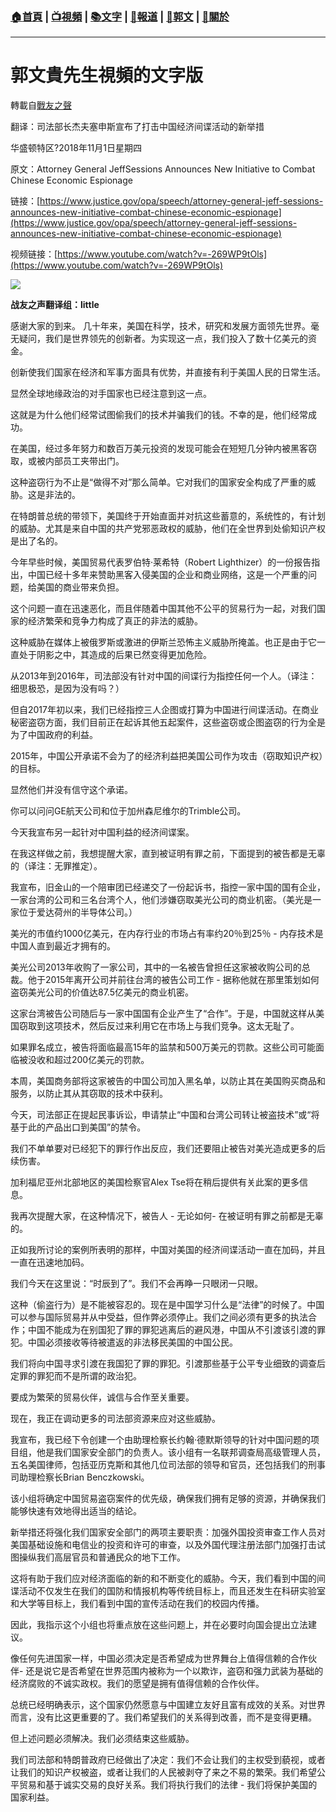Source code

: ###  [:house:首頁](https://github.com/ourhimalayas/home) | [:tv:視頻](https://github.com/ourhimalayas/videos) | [:books:文字](https://github.com/ourhimalayas/txt) | [:newspaper:報道](https://github.com/ourhimalayas/news) | [:eagle:郭文](https://github.com/ourhimalayas/guomedia) | [:pray:關於](https://github.com/ourhimalayas/home/tree/master/about)
---
# 郭文貴先生視頻的文字版
轉載自[戰友之聲](http://littleantvoice.blogspot.com)

翻译：司法部长杰夫塞申斯宣布了打击中国经济间谍活动的新举措  

华盛顿特区?2018年11月1日星期四

原文：Attorney General JeffSessions Announces New Initiative to Combat Chinese Economic Espionage

链接：[https://www.justice.gov/opa/speech/attorney-general-jeff-sessions-announces-new-initiative-combat-chinese-economic-espionage](https://www.justice.gov/opa/speech/attorney-general-jeff-sessions-announces-new-initiative-combat-chinese-economic-espionage)

视频链接：[https://www.youtube.com/watch?v=-269WP9tOls](https://www.youtube.com/watch?v=-269WP9tOls)

[![](https://1.bp.blogspot.com/-EPMhAzk9pns/W9yE4tlGzzI/AAAAAAAABHY/mTXvyRDgc-YHXbtxt7lFvzNSyNQESEHcACLcBGAs/s400/1.PNG)](https://1.bp.blogspot.com/-EPMhAzk9pns/W9yE4tlGzzI/AAAAAAAABHY/mTXvyRDgc-YHXbtxt7lFvzNSyNQESEHcACLcBGAs/s1600/1.PNG)
  

**战友之声翻译组：little**

感谢大家的到来。
几十年来，美国在科学，技术，研究和发展方面领先世界。毫无疑问，我们是世界领先的创新者。为实现这一点，我们投入了数十亿美元的资金。  

创新使我们国家在经济和军事方面具有优势，并直接有利于美国人民的日常生活。

显然全球地缘政治的对手国家也已经注意到这一点。

这就是为什么他们经常试图偷我们的技术并骗我们的钱。不幸的是，他们经常成功。

在美国，经过多年努力和数百万美元投资的发现可能会在短短几分钟内被黑客窃取，或被内部员工夹带出门。

这种盗窃行为不止是“做得不对”那么简单。它对我们的国家安全构成了严重的威胁。这是非法的。

在特朗普总统的带领下，美国终于开始直面并对抗这些蓄意的，系统性的，有计划的威胁。尤其是来自中国的共产党邪恶政权的威胁，他们在全世界到处偷知识产权是出了名的。

今年早些时候，美国贸易代表罗伯特·莱希特（Robert Lighthizer）的一份报告指出，中国已经十多年来赞助黑客入侵美国的企业和商业网络，这是一个严重的问题，给美国的商业带来负担。

这个问题一直在迅速恶化，而且伴随着中国其他不公平的贸易行为一起，对我们国家的经济繁荣和竞争力构成了真正的非法的威胁。

这种威胁在媒体上被俄罗斯或激进的伊斯兰恐怖主义威胁所掩盖。也正是由于它一直处于阴影之中，其造成的后果已然变得更加危险。

从2013年到2016年，司法部没有针对中国的间谍行为指控任何一个人。（译注：细思极恐，是因为没有吗？）

但自2017年初以来，我们已经指控三人企图或打算为中国进行间谍活动。在商业秘密盗窃方面，我们目前正在起诉其他五起案件，这些盗窃或企图盗窃的行为全是为了中国政府的利益。

2015年，中国公开承诺不会为了的经济利益把美国公司作为攻击（窃取知识产权）的目标。

显然他们并没有信守这个承诺。

你可以问问GE航天公司和位于加州森尼维尔的Trimble公司。

今天我宣布另一起针对中国利益的经济间谍案。

在我这样做之前，我想提醒大家，直到被证明有罪之前，下面提到的被告都是无辜的（译注：无罪推定）。

我宣布，旧金山的一个陪审团已经递交了一份起诉书，指控一家中国的国有企业，一家台湾的公司和三名台湾个人，他们涉嫌窃取美光公司的商业机密。（美光是一家位于爱达荷州的半导体公司。）

美光的市值约1000亿美元，在内存行业的市场占有率约20％到25％ - 内存技术是中国人直到最近才拥有的。

美光公司2013年收购了一家公司，其中的一名被告曾担任这家被收购公司的总裁。他于2015年离开公司并前往台湾的被告公司工作 - 据称他就在那里策划如何盗窃美光公司的价值达87.5亿美元的商业机密。

这家台湾被告公司随后与一家中国国有企业产生了“合作”。于是，中国就这样从美国窃取到这项技术，然后反过来利用它在市场上与我们竞争。这太无耻了。

如果罪名成立，被告将面临最高15年的监禁和500万美元的罚款。这些公司可能面临被没收和超过200亿美元的罚款。

本周，美国商务部将这家被告的中国公司加入黑名单，以防止其在美国购买商品和服务，以防止其从其窃取的技术中获利。

今天，司法部正在提起民事诉讼，申请禁止“中国和台湾公司转让被盗技术”或“将基于此的产品出口到美国”的禁令。

我们不单单要对已经犯下的罪行作出反应，我们还要阻止被告对美光造成更多的后续伤害。

加利福尼亚州北部地区的美国检察官Alex Tse将在稍后提供有关此案的更多信息。

我再次提醒大家，在这种情况下，被告人 - 无论如何- 在被证明有罪之前都是无辜的。

正如我所讨论的案例所表明的那样，中国对美国的经济间谍活动一直在加码，并且一直在迅速地加码。

我们今天在这里说：“时辰到了”。我们不会再睁一只眼闭一只眼。

这种（偷盗行为）是不能被容忍的。现在是中国学习什么是“法律”的时候了。中国可以参与国际贸易并从中受益，但作弊必须停止。我们之间必须有更多的执法合作；中国不能成为在别国犯了罪的罪犯逃离后的避风港，中国从不引渡该引渡的罪犯。中国必须接收等待被遣返的非法移民美国的中国公民。

我们将向中国寻求引渡在我国犯了罪的罪犯。引渡那些基于公平专业细致的调查后定罪的罪犯而不是所谓的政治犯。

要成为繁荣的贸易伙伴，诚信与合作至关重要。

现在，我正在调动更多的司法部资源来应对这些威胁。

我宣布，我已经下令创建一个由助理检察长约翰·德默斯领导的针对中国问题的项目组，他是我们国家安全部门的负责人。该小组有一名联邦调查局高级管理人员，五名美国律师，包括亚历克斯和其他几位司法部的领导和官员，还包括我们的刑事司助理检察长Brian Benczkowski。

该小组将确定中国贸易盗窃案件的优先级，确保我们拥有足够的资源，并确保我们能够快速有效地得出适当的结论。

新举措还将强化我们国家安全部门的两项主要职责：加强外国投资审查工作人员对美国基础设施和电信业的投资和许可的审查，以及外国代理注册法部门加强打击试图操纵我们高层官员和普通民众的地下工作。

这将有助于我们应对经济面临的新的和不断变化的威胁。今天，我们看到中国的间谍活动不仅发生在我们的国防和情报机构等传统目标上，而且还发生在科研实验室和大学等目标上，我们看到中国的宣传活动在我们的校园内传播。

因此，我指示这个小组也将重点放在这些问题上，并在必要时向国会提出立法建议。

像任何先进国家一样，中国必须决定是否希望成为世界舞台上值得信赖的合作伙伴- 还是说它是否希望在世界范围内被称为一个以欺诈，盗窃和强力武装为基础的经济腐败的不诚实政权。我们的愿望是拥有值得信赖的合作伙伴。

总统已经明确表示，这个国家仍然愿意与中国建立友好且富有成效的关系。对世界而言，没有比这更重要的了。我们希望我们的关系得到改善，而不是变得更糟。

但上述问题必须解决。我们必须结束这些威胁。

我们司法部和特朗普政府已经做出了决定：我们不会让我们的主权受到藐视，或者让我们的知识产权被盗，或者让我们的人民被剥夺了来之不易的繁荣。我们希望公平贸易和基于诚实交易的良好关系。我们将执行我们的法律 - 我们将保护美国的国家利益。
  


<u></u><sub></sub><sup></sup><strike></strike>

EXERCISE DESCRIPTION
If a line above contains the string "blogspot", count it, then give the total and nothing else.

SOLUTION FOR THIS TASK
2